→ Excerpted data
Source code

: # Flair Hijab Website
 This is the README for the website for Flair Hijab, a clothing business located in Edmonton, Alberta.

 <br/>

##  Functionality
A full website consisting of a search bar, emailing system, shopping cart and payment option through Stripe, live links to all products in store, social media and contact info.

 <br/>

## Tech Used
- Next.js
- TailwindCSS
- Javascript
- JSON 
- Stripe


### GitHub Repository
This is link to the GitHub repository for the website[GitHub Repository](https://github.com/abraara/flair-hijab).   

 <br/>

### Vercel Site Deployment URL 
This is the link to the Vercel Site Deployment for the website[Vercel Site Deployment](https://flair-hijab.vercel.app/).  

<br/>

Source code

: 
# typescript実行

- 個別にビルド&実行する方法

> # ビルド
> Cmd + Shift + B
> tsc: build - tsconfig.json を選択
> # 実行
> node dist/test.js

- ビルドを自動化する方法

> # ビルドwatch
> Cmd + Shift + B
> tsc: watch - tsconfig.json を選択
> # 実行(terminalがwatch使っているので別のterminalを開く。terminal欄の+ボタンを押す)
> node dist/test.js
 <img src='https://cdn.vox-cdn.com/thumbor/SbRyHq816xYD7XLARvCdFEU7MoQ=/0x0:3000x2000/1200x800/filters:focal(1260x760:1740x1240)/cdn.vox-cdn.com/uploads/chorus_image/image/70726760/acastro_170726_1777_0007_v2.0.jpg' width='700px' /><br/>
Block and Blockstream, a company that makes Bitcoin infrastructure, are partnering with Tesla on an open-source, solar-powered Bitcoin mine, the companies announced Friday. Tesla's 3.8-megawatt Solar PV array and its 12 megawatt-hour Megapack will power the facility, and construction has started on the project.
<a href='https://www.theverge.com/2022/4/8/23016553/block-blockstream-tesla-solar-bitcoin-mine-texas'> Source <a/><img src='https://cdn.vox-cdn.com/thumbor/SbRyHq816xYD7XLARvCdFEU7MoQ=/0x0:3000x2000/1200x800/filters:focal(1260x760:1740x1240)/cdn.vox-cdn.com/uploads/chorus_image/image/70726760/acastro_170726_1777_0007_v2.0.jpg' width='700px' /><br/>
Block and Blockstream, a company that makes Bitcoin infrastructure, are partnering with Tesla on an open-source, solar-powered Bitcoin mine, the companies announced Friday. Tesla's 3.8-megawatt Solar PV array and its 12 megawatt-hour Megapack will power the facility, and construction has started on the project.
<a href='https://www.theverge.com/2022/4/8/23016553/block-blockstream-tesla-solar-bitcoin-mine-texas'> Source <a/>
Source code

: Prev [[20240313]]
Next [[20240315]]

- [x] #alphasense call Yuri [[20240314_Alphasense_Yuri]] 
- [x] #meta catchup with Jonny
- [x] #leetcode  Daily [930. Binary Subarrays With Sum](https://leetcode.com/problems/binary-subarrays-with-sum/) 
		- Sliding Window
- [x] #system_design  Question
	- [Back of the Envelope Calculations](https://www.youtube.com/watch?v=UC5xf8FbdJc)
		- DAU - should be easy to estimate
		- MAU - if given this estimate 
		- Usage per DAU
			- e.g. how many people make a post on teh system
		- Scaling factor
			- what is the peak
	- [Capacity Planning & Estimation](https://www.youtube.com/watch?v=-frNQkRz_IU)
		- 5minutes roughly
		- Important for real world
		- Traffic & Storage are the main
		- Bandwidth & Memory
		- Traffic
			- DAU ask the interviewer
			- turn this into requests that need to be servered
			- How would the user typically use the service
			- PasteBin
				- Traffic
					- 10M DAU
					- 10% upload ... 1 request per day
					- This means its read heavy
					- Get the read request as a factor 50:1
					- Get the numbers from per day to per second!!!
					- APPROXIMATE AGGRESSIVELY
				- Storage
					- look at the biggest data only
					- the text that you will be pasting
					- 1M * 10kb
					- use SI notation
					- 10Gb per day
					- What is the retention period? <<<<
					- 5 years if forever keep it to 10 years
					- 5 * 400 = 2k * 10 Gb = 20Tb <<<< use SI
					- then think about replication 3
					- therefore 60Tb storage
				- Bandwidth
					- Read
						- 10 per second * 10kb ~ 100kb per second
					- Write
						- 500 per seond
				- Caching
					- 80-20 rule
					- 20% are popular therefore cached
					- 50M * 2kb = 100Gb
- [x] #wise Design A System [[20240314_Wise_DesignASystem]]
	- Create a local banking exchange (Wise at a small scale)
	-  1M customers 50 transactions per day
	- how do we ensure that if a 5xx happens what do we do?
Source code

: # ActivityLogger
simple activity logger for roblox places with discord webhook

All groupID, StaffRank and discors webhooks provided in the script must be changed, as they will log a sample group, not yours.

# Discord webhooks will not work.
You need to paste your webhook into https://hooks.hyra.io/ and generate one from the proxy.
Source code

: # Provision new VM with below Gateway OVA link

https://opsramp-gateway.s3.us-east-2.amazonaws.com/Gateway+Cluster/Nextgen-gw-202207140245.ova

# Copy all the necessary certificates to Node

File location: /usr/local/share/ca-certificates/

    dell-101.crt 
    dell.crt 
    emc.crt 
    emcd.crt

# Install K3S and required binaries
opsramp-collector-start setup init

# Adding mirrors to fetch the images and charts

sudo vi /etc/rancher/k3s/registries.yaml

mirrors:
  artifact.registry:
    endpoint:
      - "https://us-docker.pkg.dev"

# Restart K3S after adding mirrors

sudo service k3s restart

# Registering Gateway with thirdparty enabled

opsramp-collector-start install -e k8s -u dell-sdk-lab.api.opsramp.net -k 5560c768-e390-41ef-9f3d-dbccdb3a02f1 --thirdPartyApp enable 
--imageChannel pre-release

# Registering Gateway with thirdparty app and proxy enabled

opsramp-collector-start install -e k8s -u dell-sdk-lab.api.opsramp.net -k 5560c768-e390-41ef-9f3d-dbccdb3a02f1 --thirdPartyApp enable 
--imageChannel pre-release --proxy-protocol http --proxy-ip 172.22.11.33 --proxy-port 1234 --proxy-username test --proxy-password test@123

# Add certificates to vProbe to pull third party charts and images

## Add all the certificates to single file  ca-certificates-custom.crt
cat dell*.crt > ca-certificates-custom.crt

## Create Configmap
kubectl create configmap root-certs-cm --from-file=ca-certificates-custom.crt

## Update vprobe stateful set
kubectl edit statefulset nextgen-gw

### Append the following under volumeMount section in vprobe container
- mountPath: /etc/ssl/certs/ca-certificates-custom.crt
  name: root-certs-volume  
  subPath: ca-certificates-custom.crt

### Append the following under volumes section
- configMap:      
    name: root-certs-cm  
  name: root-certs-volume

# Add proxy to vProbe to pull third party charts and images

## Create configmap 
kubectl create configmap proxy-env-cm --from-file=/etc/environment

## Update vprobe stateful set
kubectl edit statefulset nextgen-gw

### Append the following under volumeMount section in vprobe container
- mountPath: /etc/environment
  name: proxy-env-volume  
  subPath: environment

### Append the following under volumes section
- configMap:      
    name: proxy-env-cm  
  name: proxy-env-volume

→ About this exercise
Scan the material for the word "sudo". Return every line where it is found.

→ Worked solution
sudo vi /etc/rancher/k3s/registries.yaml
sudo service k3s restart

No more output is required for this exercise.